Repeat precisely the span of lines below that opens with the line containing "come again, I" and closes with the line containing "may seem to", both included.

Dataset entries:
####################

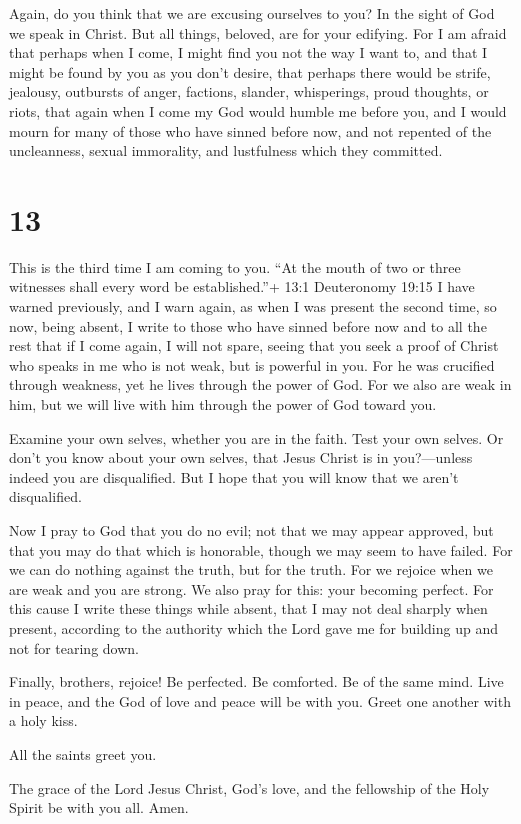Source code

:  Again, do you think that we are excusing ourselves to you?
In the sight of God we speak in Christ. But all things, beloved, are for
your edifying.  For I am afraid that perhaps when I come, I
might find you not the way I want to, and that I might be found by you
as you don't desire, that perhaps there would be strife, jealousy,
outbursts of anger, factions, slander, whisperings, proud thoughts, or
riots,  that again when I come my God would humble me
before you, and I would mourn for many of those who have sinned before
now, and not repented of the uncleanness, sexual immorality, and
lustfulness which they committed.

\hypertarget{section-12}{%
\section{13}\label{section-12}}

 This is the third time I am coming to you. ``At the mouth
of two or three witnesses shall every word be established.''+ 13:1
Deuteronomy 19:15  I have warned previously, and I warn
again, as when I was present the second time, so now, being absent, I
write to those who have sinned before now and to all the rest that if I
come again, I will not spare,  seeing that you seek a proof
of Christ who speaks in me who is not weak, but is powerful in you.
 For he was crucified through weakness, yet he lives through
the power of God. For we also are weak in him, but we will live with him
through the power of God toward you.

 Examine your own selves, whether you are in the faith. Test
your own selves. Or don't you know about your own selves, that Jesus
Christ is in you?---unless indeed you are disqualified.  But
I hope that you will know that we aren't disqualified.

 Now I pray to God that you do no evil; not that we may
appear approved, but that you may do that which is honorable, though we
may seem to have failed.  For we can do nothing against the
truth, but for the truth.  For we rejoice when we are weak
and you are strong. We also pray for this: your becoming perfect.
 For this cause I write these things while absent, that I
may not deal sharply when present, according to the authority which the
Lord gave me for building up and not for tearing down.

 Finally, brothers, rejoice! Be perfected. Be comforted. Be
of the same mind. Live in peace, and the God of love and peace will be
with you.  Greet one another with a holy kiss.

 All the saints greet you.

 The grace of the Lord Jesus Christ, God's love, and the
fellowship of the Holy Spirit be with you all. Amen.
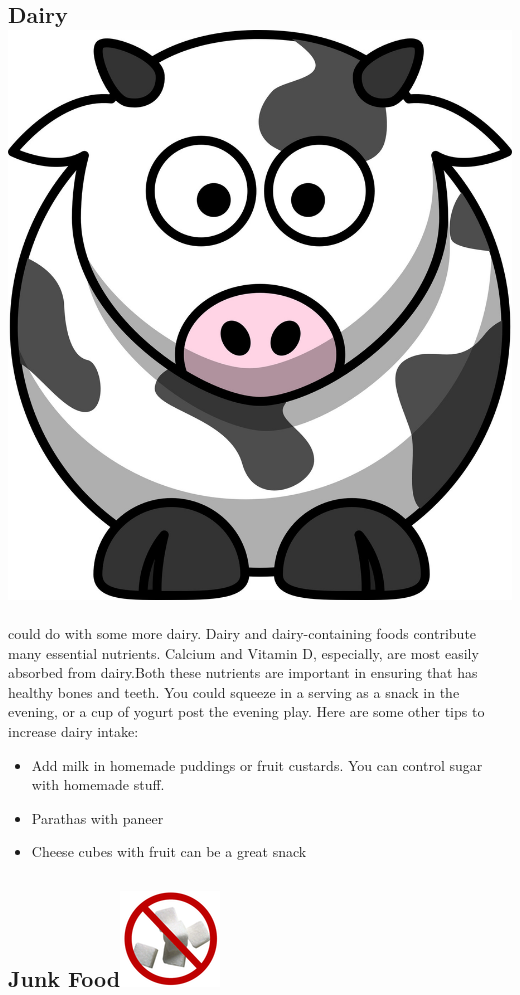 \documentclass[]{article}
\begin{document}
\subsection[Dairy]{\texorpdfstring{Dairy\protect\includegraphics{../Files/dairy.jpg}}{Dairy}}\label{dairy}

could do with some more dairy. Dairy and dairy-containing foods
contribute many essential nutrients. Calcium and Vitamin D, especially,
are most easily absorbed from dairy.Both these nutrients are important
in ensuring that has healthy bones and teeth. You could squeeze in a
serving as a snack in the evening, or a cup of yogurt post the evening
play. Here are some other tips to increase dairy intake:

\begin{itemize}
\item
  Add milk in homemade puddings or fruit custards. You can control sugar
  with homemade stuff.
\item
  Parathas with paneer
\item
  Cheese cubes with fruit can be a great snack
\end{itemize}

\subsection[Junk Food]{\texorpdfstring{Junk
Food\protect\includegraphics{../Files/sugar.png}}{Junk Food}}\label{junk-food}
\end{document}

####################

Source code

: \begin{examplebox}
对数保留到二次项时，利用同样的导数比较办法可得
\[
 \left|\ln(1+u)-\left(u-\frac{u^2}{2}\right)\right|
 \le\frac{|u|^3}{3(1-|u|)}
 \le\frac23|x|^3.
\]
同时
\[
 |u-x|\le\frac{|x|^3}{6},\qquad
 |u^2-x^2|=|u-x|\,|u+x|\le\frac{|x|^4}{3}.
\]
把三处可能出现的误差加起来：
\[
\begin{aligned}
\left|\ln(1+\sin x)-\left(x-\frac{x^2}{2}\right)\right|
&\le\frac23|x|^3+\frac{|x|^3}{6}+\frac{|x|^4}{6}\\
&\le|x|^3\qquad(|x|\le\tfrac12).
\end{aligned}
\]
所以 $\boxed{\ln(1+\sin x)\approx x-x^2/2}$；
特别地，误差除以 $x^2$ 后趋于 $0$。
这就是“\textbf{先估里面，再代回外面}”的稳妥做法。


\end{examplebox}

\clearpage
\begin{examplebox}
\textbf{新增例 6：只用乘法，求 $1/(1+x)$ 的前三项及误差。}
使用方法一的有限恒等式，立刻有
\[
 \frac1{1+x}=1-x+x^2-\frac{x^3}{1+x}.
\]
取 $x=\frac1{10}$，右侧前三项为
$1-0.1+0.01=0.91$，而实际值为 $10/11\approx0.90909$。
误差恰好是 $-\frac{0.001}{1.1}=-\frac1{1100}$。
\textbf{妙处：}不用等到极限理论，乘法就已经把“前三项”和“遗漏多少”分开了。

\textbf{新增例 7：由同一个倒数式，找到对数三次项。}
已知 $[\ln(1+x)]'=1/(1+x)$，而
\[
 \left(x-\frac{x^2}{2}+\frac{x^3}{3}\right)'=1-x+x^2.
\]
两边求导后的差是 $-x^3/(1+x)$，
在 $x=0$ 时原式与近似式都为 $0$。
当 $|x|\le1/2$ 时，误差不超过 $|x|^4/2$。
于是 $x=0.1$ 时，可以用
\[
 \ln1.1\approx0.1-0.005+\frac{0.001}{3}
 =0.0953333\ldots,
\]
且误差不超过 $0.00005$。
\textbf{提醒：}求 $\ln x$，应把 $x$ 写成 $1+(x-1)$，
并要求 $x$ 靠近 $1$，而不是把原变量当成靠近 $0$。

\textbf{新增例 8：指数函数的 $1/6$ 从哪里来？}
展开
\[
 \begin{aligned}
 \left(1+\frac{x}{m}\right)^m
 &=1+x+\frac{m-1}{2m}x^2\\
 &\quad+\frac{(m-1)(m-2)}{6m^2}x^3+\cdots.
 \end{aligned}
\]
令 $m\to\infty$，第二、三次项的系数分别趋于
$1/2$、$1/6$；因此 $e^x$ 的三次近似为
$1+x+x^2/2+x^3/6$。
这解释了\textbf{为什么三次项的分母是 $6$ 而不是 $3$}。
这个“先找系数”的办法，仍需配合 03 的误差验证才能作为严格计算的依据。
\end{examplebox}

####################

Response to this exercise>
come again, I will not spare,  seeing that you seek a proof
of Christ who speaks in me who is not weak, but is powerful in you.
 For he was crucified through weakness, yet he lives through
the power of God. For we also are weak in him, but we will live with him
through the power of God toward you.

 Examine your own selves, whether you are in the faith. Test
your own selves. Or don't you know about your own selves, that Jesus
Christ is in you?---unless indeed you are disqualified.  But
I hope that you will know that we aren't disqualified.

 Now I pray to God that you do no evil; not that we may
appear approved, but that you may do that which is honorable, though we
may seem to have failed.  For we can do nothing against the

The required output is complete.